#### Data extract:
□ □ □

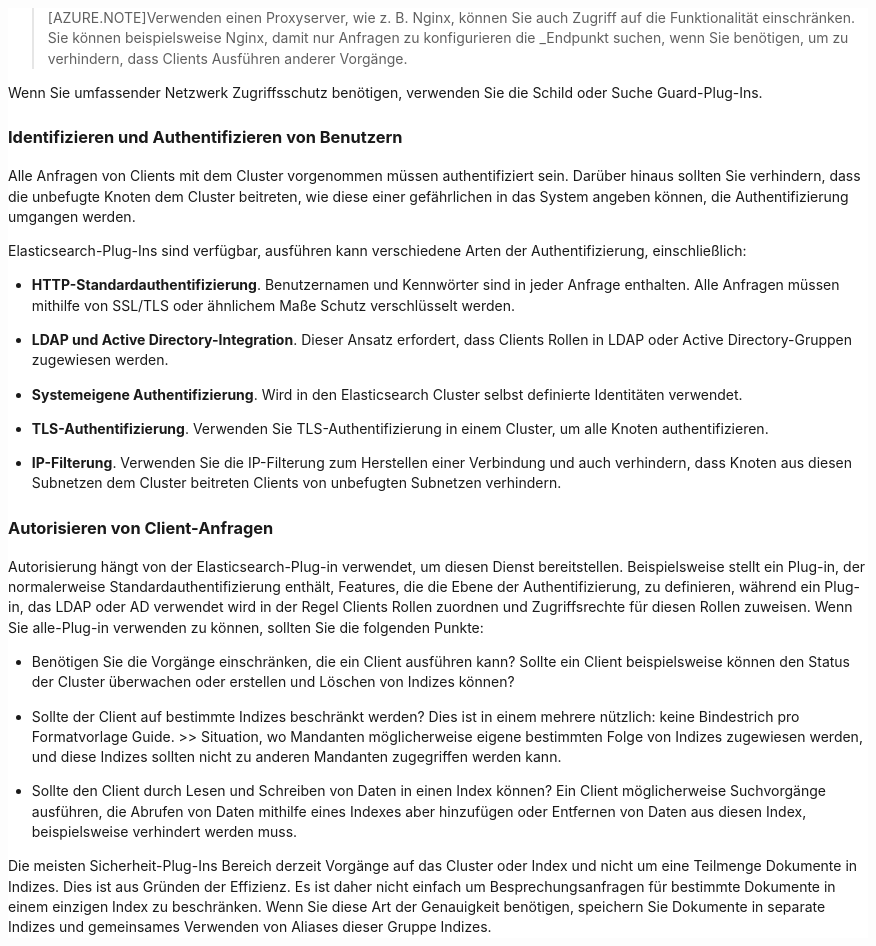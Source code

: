 > [AZURE.NOTE]Verwenden einen Proxyserver, wie z. B. Nginx, können Sie auch Zugriff auf die Funktionalität einschränken. Sie können beispielsweise Nginx, damit nur Anfragen zu konfigurieren die \_Endpunkt suchen, wenn Sie benötigen, um zu verhindern, dass Clients Ausführen anderer Vorgänge.

Wenn Sie umfassender Netzwerk Zugriffsschutz benötigen, verwenden Sie die Schild oder Suche Guard-Plug-Ins.

### <a name="identifying-and-authenticating-users"></a>Identifizieren und Authentifizieren von Benutzern

Alle Anfragen von Clients mit dem Cluster vorgenommen müssen authentifiziert sein. Darüber hinaus sollten Sie verhindern, dass die unbefugte Knoten dem Cluster beitreten, wie diese einer gefährlichen in das System angeben können, die Authentifizierung umgangen werden.

Elasticsearch-Plug-Ins sind verfügbar, ausführen kann verschiedene Arten der Authentifizierung, einschließlich:

- **HTTP-Standardauthentifizierung**. Benutzernamen und Kennwörter sind in jeder Anfrage enthalten. Alle Anfragen müssen mithilfe von SSL/TLS oder ähnlichem Maße Schutz verschlüsselt werden.

- **LDAP und Active Directory-Integration**. Dieser Ansatz erfordert, dass Clients Rollen in LDAP oder Active Directory-Gruppen zugewiesen werden.

- **Systemeigene Authentifizierung**. Wird in den Elasticsearch Cluster selbst definierte Identitäten verwendet.

- **TLS-Authentifizierung**. Verwenden Sie TLS-Authentifizierung in einem Cluster, um alle Knoten authentifizieren.

- **IP-Filterung**. Verwenden Sie die IP-Filterung zum Herstellen einer Verbindung und auch verhindern, dass Knoten aus diesen Subnetzen dem Cluster beitreten Clients von unbefugten Subnetzen verhindern.

### <a name="authorizing-client-requests"></a>Autorisieren von Client-Anfragen

Autorisierung hängt von der Elasticsearch-Plug-in verwendet, um diesen Dienst bereitstellen. Beispielsweise stellt ein Plug-in, der normalerweise Standardauthentifizierung enthält, Features, die die Ebene der Authentifizierung, zu definieren, während ein Plug-in, das LDAP oder AD verwendet wird in der Regel Clients Rollen zuordnen und Zugriffsrechte für diesen Rollen zuweisen. Wenn Sie alle-Plug-in verwenden zu können, sollten Sie die folgenden Punkte:

- Benötigen Sie die Vorgänge einschränken, die ein Client ausführen kann? Sollte ein Client beispielsweise können den Status der Cluster überwachen oder erstellen und Löschen von Indizes können?

- Sollte der Client auf bestimmte Indizes beschränkt werden? Dies ist in einem mehrere nützlich: keine Bindestrich pro Formatvorlage Guide. >> Situation, wo Mandanten möglicherweise eigene bestimmten Folge von Indizes zugewiesen werden, und diese Indizes sollten nicht zu anderen Mandanten zugegriffen werden kann.

- Sollte den Client durch Lesen und Schreiben von Daten in einen Index können? Ein Client möglicherweise Suchvorgänge ausführen, die Abrufen von Daten mithilfe eines Indexes aber hinzufügen oder Entfernen von Daten aus diesen Index, beispielsweise verhindert werden muss.

Die meisten Sicherheit-Plug-Ins Bereich derzeit Vorgänge auf das Cluster oder Index und nicht um eine Teilmenge Dokumente in Indizes. Dies ist aus Gründen der Effizienz. Es ist daher nicht einfach um Besprechungsanfragen für bestimmte Dokumente in einem einzigen Index zu beschränken. Wenn Sie diese Art der Genauigkeit benötigen, speichern Sie Dokumente in separate Indizes und gemeinsames Verwenden von Aliases dieser Gruppe Indizes. 


[Running Elasticsearch on Azure]: guidance-elasticsearch-running-on-azure.md
[Optimieren von Daten Aufnahme Leistung für Elasticsearch auf Azure]: guidance-elasticsearch-tuning-data-ingestion-performance.md
[Erstellen einer Umgebung für Elasticsearch auf Azure testen Leistung]: guidance-elasticsearch-creating-performance-testing-environment.md
[Implementing a JMeter Test Plan for Elasticsearch]: guidance-elasticsearch-implementing-jmeter-test-plan.md
[Deploying a JMeter JUnit Sampler for Testing Elasticsearch Performance]: guidance-elasticsearch-deploying-jmeter-junit-sampler.md
[Optimieren von Datenaggregation und Leistung von Abfragen für Elasticsearch auf Azure]: guidance-elasticsearch-tuning-data-aggregation-and-query-performance.md
[Configuring Resilience and Recovery on Elasticsearch on Azure]: guidance-elasticsearch-configuring-resilience-and-recovery.md
[Running the Automated Elasticsearch Resiliency Tests]: guidance-elasticsearch-configuring-resilience-and-recovery
[Apache JMeter]: http://jmeter.apache.org/
[Apache Lucene]: https://lucene.apache.org/
[Verschlüsselung für Windows und Linux IaaS virtuellen Computern Vorschau Azure Festplatten]: ../azure-security-disk-encryption.md
[Azure Lastenausgleich]: ../load-balancer/load-balancer-overview.md
[ExpressRoute]: ../expressroute/expressroute-introduction.md
[Interner Lastenausgleich]:  ../load-balancer/load-balancer-internal-overview.md
[Größen für virtuellen Computern]: ../virtual-machines/virtual-machines-linux-sizes.md
[Arbeitsspeicher Anforderungen]: #memory-requirements
[Netzwerk-Anforderungen]: #network-requirements
[Knoten-Suche]: #node-discovery
[Query Tuning]: #query-tuning
[elasticsearch-scripts]: https://github.com/mspnp/azure-guidance/tree/master/scripts/ps
[A Highly Available Cloud Storage Service with Strong Consistency]: http://blogs.msdn.com/b/windowsazurestorage/archive/2011/11/20/windows-azure-storage-a-highly-available-cloud-storage-service-with-strong-consistency.aspx
[Azure-Cloud-Plug-Ins]: https://www.elastic.co/blog/azure-cloud-plugin-for-elasticsearch
[Mit dem Portal Azure Azure-Diagnose]: https://azure.microsoft.com/blog/windows-azure-virtual-machine-monitoring-with-wad-extension/
[Azure Vorgänge Management Suite]: https://www.microsoft.com/server-cloud/operations-management-suite/overview.aspx
[Azure Quickstart Templates]: https://azure.microsoft.com/documentation/templates/
[Bigdesk]: http://bigdesk.org/
[Katze APIs]: https://www.elastic.co/guide/en/elasticsearch/reference/1.7/cat.html
[Konfigurieren der translog]: https://www.elastic.co/guide/en/elasticsearch/reference/current/index-modules-translog.html
[Benutzerdefinierte routing]: https://www.elastic.co/guide/en/elasticsearch/reference/current/mapping-routing-field.html
[Dokument-Werte]: https://www.elastic.co/guide/en/elasticsearch/guide/current/doc-values.html
[Elasticsearch]: https://www.elastic.co/products/elasticsearch
[Elasticsearch-Kopf]: https://mobz.github.io/elasticsearch-head/
[Elasticsearch.Net & verschachteln]: http://nest.azurewebsites.net/
[elasticsearch-resilience-recovery]: guidance-elasticsearch-configuring-resilience-and-recovery.md
[Elasticsearch Snapshot und Wiederherstellen-Modul]: https://www.elastic.co/guide/en/elasticsearch/reference/current/modules-snapshots.html
[Index pro Benutzer mit Aliases abfangen]: https://www.elastic.co/guide/en/elasticsearch/guide/current/faking-it.html
[Feld Daten Schutzschalter]: https://www.elastic.co/guide/en/elasticsearch/reference/current/circuit-breaker.html#fielddata-circuit-breaker
[Erzwingen des Seriendrucks]: https://www.elastic.co/guide/en/elasticsearch/reference/2.1/indices-forcemerge.html
[gossiping]: https://en.wikipedia.org/wiki/Gossip_protocol
[Kibana]: https://www.elastic.co/downloads/kibana
[Kopf]: https://github.com/lmenezes/elasticsearch-kopf
[Logstash]: https://www.elastic.co/products/logstash
[Explosion Zuordnung]: https://www.elastic.co/blog/found-crash-elasticsearch#mapping-explosion
[Marvel]: https://www.elastic.co/products/marvel
[Microsoft Azure-Diagnose mit ELK]: http://aka.ms/AzureDiagnosticsElk
[Überwachen der einzelne Knoten]: https://www.elastic.co/guide/en/elasticsearch/guide/current/_monitoring_individual_nodes.html#_monitoring_individual_nodes
[nginx]: http://nginx.org/en/
[Knoten-Client-API]: https://www.elastic.co/guide/en/elasticsearch/client/java-api/current/client.html
[Optimieren]: https://www.elastic.co/guide/en/elasticsearch/reference/1.7/indices-optimize.html
[PubNub Änderungen-Plug-Ins]: http://www.pubnub.com/blog/quick-start-realtime-geo-replication-for-elasticsearch/
[Anforderung Schutzschalter]: https://www.elastic.co/guide/en/elasticsearch/reference/current/circuit-breaker.html#request-circuit-breaker
[Suche Guard]: https://github.com/floragunncom/search-guard
[Schild]: https://www.elastic.co/products/shield
[Transport Client API]: https://www.elastic.co/guide/en/elasticsearch/client/java-api/current/transport-client.html
[Tribe Knoten]: https://www.elastic.co/blog/tribe-node
[vmss]: https://azure.microsoft.com/documentation/services/virtual-machine-scale-sets/
[Monitor]: https://www.elastic.co/products/watcher
[Macht]: https://www.elastic.co/guide/en/elasticsearch/reference/current/modules-discovery-zen.html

□ □ □

#### Task to carry out:
Beginning with the line that has "[Implementing a JMeter" and ending with the line that has "[Optimieren von Datenaggregation", set down the lines above exactly and include no others.

#### Solution below:
[Implementing a JMeter Test Plan for Elasticsearch]: guidance-elasticsearch-implementing-jmeter-test-plan.md
[Deploying a JMeter JUnit Sampler for Testing Elasticsearch Performance]: guidance-elasticsearch-deploying-jmeter-junit-sampler.md
[Optimieren von Datenaggregation und Leistung von Abfragen für Elasticsearch auf Azure]: guidance-elasticsearch-tuning-data-aggregation-and-query-performance.md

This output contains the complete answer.